Source records:
______
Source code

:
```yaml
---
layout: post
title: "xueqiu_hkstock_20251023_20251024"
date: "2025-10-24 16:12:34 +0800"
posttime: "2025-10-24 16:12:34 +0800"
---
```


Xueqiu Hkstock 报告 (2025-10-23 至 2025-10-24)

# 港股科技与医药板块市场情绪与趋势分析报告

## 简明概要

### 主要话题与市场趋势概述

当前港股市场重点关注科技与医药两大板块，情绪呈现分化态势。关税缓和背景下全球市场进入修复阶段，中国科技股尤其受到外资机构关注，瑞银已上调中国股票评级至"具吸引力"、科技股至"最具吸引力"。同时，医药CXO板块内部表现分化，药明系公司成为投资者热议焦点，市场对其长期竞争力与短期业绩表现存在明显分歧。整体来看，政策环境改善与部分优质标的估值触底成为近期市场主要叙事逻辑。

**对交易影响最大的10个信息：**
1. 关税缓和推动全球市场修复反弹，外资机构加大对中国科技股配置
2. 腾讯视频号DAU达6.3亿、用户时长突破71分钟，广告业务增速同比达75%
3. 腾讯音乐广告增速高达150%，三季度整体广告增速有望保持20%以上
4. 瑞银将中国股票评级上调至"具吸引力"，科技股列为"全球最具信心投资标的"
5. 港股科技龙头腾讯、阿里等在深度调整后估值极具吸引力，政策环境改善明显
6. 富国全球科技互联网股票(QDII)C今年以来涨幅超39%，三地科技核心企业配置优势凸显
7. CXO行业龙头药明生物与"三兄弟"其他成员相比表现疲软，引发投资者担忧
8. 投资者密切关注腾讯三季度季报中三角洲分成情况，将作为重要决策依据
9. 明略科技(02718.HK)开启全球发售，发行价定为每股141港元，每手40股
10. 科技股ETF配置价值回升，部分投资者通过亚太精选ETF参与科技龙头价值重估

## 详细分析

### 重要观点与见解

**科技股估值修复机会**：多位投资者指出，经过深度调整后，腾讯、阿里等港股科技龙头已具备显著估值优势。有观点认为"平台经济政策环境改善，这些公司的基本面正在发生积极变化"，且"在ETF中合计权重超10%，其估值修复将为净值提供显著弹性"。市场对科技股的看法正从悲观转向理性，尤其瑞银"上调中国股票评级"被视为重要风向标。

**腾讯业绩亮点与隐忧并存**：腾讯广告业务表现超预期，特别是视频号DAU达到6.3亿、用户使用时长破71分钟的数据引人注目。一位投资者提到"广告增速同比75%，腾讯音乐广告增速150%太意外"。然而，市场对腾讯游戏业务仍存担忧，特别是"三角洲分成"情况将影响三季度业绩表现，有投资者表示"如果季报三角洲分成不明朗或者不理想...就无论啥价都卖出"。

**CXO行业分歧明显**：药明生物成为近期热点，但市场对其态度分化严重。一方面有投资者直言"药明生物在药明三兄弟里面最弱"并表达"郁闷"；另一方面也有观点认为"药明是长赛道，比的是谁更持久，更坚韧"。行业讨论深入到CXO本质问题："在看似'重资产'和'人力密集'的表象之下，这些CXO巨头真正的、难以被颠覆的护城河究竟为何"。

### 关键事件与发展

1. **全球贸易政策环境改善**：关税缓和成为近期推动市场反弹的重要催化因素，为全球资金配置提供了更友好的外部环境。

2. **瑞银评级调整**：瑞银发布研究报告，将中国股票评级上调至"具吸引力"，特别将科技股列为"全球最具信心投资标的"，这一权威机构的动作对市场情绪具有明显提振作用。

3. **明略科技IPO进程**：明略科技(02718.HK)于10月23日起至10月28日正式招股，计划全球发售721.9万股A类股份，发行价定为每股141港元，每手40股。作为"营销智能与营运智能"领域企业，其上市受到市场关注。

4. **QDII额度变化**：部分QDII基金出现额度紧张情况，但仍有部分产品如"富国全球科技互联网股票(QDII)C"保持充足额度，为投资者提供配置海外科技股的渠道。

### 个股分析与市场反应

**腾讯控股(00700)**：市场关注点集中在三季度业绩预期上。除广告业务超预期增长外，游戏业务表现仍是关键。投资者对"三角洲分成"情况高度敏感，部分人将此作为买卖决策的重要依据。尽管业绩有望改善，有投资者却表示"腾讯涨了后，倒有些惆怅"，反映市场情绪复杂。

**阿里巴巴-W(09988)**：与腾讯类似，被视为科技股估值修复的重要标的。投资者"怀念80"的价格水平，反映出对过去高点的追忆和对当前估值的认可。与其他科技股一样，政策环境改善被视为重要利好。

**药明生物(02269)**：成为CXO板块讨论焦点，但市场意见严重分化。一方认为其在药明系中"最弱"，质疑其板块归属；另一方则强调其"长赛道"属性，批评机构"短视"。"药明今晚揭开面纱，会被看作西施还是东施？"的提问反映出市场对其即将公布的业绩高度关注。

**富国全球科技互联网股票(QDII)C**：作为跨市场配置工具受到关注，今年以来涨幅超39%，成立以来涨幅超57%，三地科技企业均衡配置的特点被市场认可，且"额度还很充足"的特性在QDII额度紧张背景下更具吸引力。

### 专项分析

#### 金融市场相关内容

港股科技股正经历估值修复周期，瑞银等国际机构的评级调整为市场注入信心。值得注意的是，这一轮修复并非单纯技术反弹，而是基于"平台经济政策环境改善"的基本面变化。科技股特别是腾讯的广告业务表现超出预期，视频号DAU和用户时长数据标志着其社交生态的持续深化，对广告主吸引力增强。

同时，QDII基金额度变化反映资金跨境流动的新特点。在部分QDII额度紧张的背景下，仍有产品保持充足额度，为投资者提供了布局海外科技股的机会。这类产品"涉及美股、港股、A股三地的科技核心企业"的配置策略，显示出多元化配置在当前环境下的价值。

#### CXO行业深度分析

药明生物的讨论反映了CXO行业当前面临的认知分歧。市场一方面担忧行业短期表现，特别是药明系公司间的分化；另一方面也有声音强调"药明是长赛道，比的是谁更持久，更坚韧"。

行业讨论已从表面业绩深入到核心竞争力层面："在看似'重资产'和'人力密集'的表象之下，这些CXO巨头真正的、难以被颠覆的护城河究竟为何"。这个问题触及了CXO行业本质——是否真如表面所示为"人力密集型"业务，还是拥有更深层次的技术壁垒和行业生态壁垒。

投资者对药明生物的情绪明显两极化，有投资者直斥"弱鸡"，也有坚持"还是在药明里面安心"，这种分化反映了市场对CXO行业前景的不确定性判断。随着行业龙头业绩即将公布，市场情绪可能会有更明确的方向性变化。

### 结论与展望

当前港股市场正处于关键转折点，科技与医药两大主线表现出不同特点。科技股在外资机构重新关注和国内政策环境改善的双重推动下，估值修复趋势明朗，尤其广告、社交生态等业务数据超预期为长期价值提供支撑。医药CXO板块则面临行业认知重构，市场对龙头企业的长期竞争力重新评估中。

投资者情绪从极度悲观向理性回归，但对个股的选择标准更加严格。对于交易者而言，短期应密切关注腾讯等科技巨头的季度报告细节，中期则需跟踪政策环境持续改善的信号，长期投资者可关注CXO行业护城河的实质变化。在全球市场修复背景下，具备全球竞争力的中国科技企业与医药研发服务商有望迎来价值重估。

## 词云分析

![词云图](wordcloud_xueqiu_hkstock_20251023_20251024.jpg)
______
The lines to copy run from the start of the records above through the line holding "3. **明略科技IPO进程"; give them exactly, both ends included, and nothing else.

Source code

:
```yaml
---
layout: post
title: "xueqiu_hkstock_20251023_20251024"
date: "2025-10-24 16:12:34 +0800"
posttime: "2025-10-24 16:12:34 +0800"
---
```


Xueqiu Hkstock 报告 (2025-10-23 至 2025-10-24)

# 港股科技与医药板块市场情绪与趋势分析报告

## 简明概要

### 主要话题与市场趋势概述

当前港股市场重点关注科技与医药两大板块，情绪呈现分化态势。关税缓和背景下全球市场进入修复阶段，中国科技股尤其受到外资机构关注，瑞银已上调中国股票评级至"具吸引力"、科技股至"最具吸引力"。同时，医药CXO板块内部表现分化，药明系公司成为投资者热议焦点，市场对其长期竞争力与短期业绩表现存在明显分歧。整体来看，政策环境改善与部分优质标的估值触底成为近期市场主要叙事逻辑。

**对交易影响最大的10个信息：**
1. 关税缓和推动全球市场修复反弹，外资机构加大对中国科技股配置
2. 腾讯视频号DAU达6.3亿、用户时长突破71分钟，广告业务增速同比达75%
3. 腾讯音乐广告增速高达150%，三季度整体广告增速有望保持20%以上
4. 瑞银将中国股票评级上调至"具吸引力"，科技股列为"全球最具信心投资标的"
5. 港股科技龙头腾讯、阿里等在深度调整后估值极具吸引力，政策环境改善明显
6. 富国全球科技互联网股票(QDII)C今年以来涨幅超39%，三地科技核心企业配置优势凸显
7. CXO行业龙头药明生物与"三兄弟"其他成员相比表现疲软，引发投资者担忧
8. 投资者密切关注腾讯三季度季报中三角洲分成情况，将作为重要决策依据
9. 明略科技(02718.HK)开启全球发售，发行价定为每股141港元，每手40股
10. 科技股ETF配置价值回升，部分投资者通过亚太精选ETF参与科技龙头价值重估

## 详细分析

### 重要观点与见解

**科技股估值修复机会**：多位投资者指出，经过深度调整后，腾讯、阿里等港股科技龙头已具备显著估值优势。有观点认为"平台经济政策环境改善，这些公司的基本面正在发生积极变化"，且"在ETF中合计权重超10%，其估值修复将为净值提供显著弹性"。市场对科技股的看法正从悲观转向理性，尤其瑞银"上调中国股票评级"被视为重要风向标。

**腾讯业绩亮点与隐忧并存**：腾讯广告业务表现超预期，特别是视频号DAU达到6.3亿、用户使用时长破71分钟的数据引人注目。一位投资者提到"广告增速同比75%，腾讯音乐广告增速150%太意外"。然而，市场对腾讯游戏业务仍存担忧，特别是"三角洲分成"情况将影响三季度业绩表现，有投资者表示"如果季报三角洲分成不明朗或者不理想...就无论啥价都卖出"。

**CXO行业分歧明显**：药明生物成为近期热点，但市场对其态度分化严重。一方面有投资者直言"药明生物在药明三兄弟里面最弱"并表达"郁闷"；另一方面也有观点认为"药明是长赛道，比的是谁更持久，更坚韧"。行业讨论深入到CXO本质问题："在看似'重资产'和'人力密集'的表象之下，这些CXO巨头真正的、难以被颠覆的护城河究竟为何"。

### 关键事件与发展

1. **全球贸易政策环境改善**：关税缓和成为近期推动市场反弹的重要催化因素，为全球资金配置提供了更友好的外部环境。

2. **瑞银评级调整**：瑞银发布研究报告，将中国股票评级上调至"具吸引力"，特别将科技股列为"全球最具信心投资标的"，这一权威机构的动作对市场情绪具有明显提振作用。

3. **明略科技IPO进程**：明略科技(02718.HK)于10月23日起至10月28日正式招股，计划全球发售721.9万股A类股份，发行价定为每股141港元，每手40股。作为"营销智能与营运智能"领域企业，其上市受到市场关注。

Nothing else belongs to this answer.